4 or 5 things

Wind Map.  A visually stunning representation of wind patterns across the US built from nearly real-time data from across the country, mesmerising.

Fernanda Viegas and Martin Wattenburg.

We come to visualization from separate paths: Fernanda via design, Martin via mathematics. After admiring each other’s style from afar, we joined forces in 2003—and discovered the thrill of thinking and creating as a team. Together, we set off to explore the possibilities of visualization as a medium; it has become our tool for asking scientific, social, and artistic questions. Today the two of us lead Google’s “Big Picture” visualization research group in Cambridge, Massachusetts. And in our artistic work, visualization is used to excite and provoke.

From wind to waves. From the digital to the physical.

David Bowen, tele-present water

This installation draws information from the intensity and movement of the water in a remote location. Wave data is being collected in real-time from National Oceanic and Atmospheric Administration data buoy Station 46246 (49°59’7″ N 145°5’20″ W) on the Pacific Ocean

Kevin Kelly, incisive and insightful. It’s an old article, 2008, but still the best summary of what to focus on in a market made obsolete by abundant copying technology. The 8 generatives listed should be on the wall of every new business trying to make its way in this world.

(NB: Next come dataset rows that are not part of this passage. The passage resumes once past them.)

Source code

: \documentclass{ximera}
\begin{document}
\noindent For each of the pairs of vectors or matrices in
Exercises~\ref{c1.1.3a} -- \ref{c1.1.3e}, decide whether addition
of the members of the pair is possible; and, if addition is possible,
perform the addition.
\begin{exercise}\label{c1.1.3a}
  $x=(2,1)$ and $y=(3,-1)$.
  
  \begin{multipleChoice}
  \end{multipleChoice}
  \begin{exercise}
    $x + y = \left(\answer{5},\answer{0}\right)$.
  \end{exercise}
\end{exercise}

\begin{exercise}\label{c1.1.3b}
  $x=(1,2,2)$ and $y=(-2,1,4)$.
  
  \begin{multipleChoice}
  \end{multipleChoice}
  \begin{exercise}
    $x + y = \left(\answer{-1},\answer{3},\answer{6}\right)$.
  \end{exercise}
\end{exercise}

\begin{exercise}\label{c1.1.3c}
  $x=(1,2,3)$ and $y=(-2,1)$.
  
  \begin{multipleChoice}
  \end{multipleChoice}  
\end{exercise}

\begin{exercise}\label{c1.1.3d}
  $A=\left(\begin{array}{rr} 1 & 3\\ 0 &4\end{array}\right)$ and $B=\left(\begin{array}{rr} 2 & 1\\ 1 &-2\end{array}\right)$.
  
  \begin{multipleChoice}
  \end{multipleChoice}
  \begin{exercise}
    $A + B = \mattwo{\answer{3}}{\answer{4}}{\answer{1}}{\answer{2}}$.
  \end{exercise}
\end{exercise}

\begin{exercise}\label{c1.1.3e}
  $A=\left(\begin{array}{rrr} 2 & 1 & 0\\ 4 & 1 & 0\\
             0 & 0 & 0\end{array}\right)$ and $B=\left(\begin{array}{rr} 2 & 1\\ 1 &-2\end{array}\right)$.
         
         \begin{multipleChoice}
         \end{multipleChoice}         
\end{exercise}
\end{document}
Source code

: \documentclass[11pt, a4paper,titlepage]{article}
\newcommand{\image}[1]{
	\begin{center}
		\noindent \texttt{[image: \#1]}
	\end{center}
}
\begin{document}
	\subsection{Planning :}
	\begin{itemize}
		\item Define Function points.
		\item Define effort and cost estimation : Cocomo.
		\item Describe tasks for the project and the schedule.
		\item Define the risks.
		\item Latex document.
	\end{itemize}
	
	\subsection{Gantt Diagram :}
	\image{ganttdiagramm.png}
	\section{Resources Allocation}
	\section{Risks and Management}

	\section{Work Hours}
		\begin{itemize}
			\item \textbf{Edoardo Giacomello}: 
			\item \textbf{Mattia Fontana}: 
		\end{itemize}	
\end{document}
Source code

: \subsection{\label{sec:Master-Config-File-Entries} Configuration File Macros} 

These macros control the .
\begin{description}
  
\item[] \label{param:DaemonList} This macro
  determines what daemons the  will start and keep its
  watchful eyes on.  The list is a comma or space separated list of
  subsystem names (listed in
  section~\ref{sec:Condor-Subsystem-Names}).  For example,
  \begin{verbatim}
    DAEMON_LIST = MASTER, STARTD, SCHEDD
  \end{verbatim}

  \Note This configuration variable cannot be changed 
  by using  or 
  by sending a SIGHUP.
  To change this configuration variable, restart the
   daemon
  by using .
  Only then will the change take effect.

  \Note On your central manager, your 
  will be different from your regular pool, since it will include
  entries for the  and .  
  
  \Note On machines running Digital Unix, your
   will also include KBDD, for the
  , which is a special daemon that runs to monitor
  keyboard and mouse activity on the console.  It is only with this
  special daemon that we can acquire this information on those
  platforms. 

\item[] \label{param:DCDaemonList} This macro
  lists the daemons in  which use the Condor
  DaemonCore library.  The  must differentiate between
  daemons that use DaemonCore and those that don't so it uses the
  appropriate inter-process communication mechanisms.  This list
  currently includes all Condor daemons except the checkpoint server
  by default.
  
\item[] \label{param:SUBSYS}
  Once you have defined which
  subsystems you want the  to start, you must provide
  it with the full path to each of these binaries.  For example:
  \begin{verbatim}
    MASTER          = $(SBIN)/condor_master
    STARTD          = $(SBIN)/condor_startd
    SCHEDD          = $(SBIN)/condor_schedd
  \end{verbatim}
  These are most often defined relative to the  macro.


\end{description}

When copies are super abundant, they become worthless.
When copies are super abundant, stuff which can’t be copied becomes scarce and valuable

And finally.

The fully licensed world. Doc Searls raises some important issues about current ownership (or more exactly non-ownership) models for digital products, and the proliferation / expansion of walled garden business models, and app culture. He specifically examines the negative aspects here, sounding cautionary notes but acknowledges that there is value also, asking for balance, not abolition.